What of a comprehensive trade agreement now being negotiated – the Trans-Pacific Partnership – by the United States and 11 other Asia-Pacific nations? Little was said despite the benefits that can be gained should the ambitious deal be realized. The president did call for “both parties [of Congress] to give [him] trade promotion authority to protect American workers, with strong new trade deals from Asia to Europe that aren’t just free, but fair.” But then, he quickly moved on, doing little to build a case, to explain the jargon or to convince skeptics of his commitment to the hard work necessary to move such trade agreements forward.
And what of rising tensions in the South China Sea, as a wary Asia adjusts to a resurgent China, still the world’s second largest economy despite slowing growth rates? The U.S. president was equally brief.
“In the Asia Pacific, we are modernizing alliances while making sure that other nations play by the rules — in how they trade, how they resolve maritime disputes, and how they participate in meeting common international challenges like nonproliferation and disaster relief,” Obama said before pivoting to the topic of climate change. There though, to his credit, he highlighted some steps forward in efforts to involve and engage China in reducing its rate of increase, if not yet actual, emissions harmful to the environment.

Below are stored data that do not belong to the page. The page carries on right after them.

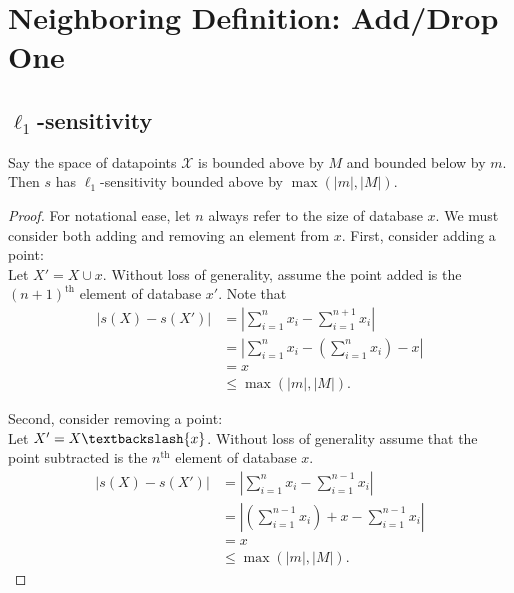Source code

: \documentclass[11pt]{scrartcl} %
\begin{document}
\section{Neighboring Definition: Add/Drop One}
\subsection{$\ell_1$-sensitivity}

\begin{theorem}
Say the space of datapoints $\mathcal{X}$ is bounded above by $M$ and bounded below by $m$. Then $s$ has $\ell_1$-sensitivity bounded above by $\max(\vert m \vert,\vert M \vert).$
\end{theorem}


\begin{proof}
For notational ease, let $n$ always refer to the size of database $x$. We must consider both adding and removing an element from $x$. First, consider adding a point:\\

Let $X' = X \cup {x}$. Without loss of generality, assume the point added is the $(n+1)^{\text{th}}$ element of database $x'$. Note that
\begin{align*}
\left \vert s(X) - s(X') \right\vert &= \left\vert \sum_{i=1}^n x_i - \sum_{i=1}^{n+1} x_i \right\vert \\
	&= \left\vert \sum_{i=1}^n x_i - \left(\sum_{i=1}^n x_i\right) - x \right\vert \\
	&= x \\
	&\le \max(\vert m \vert,\vert M \vert).
\end{align*}

Second, consider removing a point: \\
Let $X' = X\textbackslash\{x\}$. Without loss of generality assume that the point subtracted is the $n^{\text{th}}$ element of database $x$.
\begin{align*}
\left \vert s(X) - s(X') \right\vert &= \left\vert \sum_{i=1}^n x_i - \sum_{i=1}^{n-1} x_i \right\vert \\
	&= \left\vert \left(\sum_{i=1}^{n-1} x_i \right) + x - \sum_{i=1}^{n-1} x_i \right\vert \\
	&= x \\
	&\le \max(\vert m \vert,\vert M \vert).
\end{align*}
\end{proof}
\end{document}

What else might he have said? According to the latest data from the East-West Center, a nonpartisan Hawaii-based think tank, Obama could well have underscored to Americans that:
- 28% of U.S. goods and 27% of U.S. services exports go to Asia;
- 32% of U.S. jobs from exports depend on exports to Asia;
- 64% of international students in the United States are from Asia – contributing $14 billion to the U.S. economy;
- 8.5 million visitors from Asia contribute $41 billion to the US economy; and
- 39 states send at least a quarter of their exports to Asia.
To be clear, America’s security and prosperity are closely and increasingly linked to Asia and the Pacific. And, the tale of the 21st century will be defined in part by how all Asia-Pacific powers, including the United States and China, and an increasingly dynamic Southeast Asian region, can both cooperate and compete. The region is home not just to China, but also to two of the world’s largest democracies, India and Indonesia, as well as several nations, including Japan, the Philippines and South Korea, that the United States is bound by treaty to defend. Critically, Asia also provides growing opportunities for U.S. trade, investment and entrepreneurship.
That’s a point that U.S. Secretary of State John Kerry underscored at a speech at the East West Center in Honolulu in August 2014. “In the 21st century, a nation’s interests and the well-being of its people are advanced not just by troops or diplomats, but they’re advanced by entrepreneurs, by chief executives of companies, by the businesses that are good corporate citizens, by the workers that they employ, by the students that they train, and the shared prosperity that they create.”
Obama chose not to deliver this message amidst all he had to say from Washington on the state of the U.S. union, focusing on his domestic U.S. audience. Yet, Asia and the world looked on and took note. Whether delivered amidst a state visit to India or in the U.S. Capitol building, the critical point remains: America matters to all of Asia, but Asia — including China — also matters very much to America.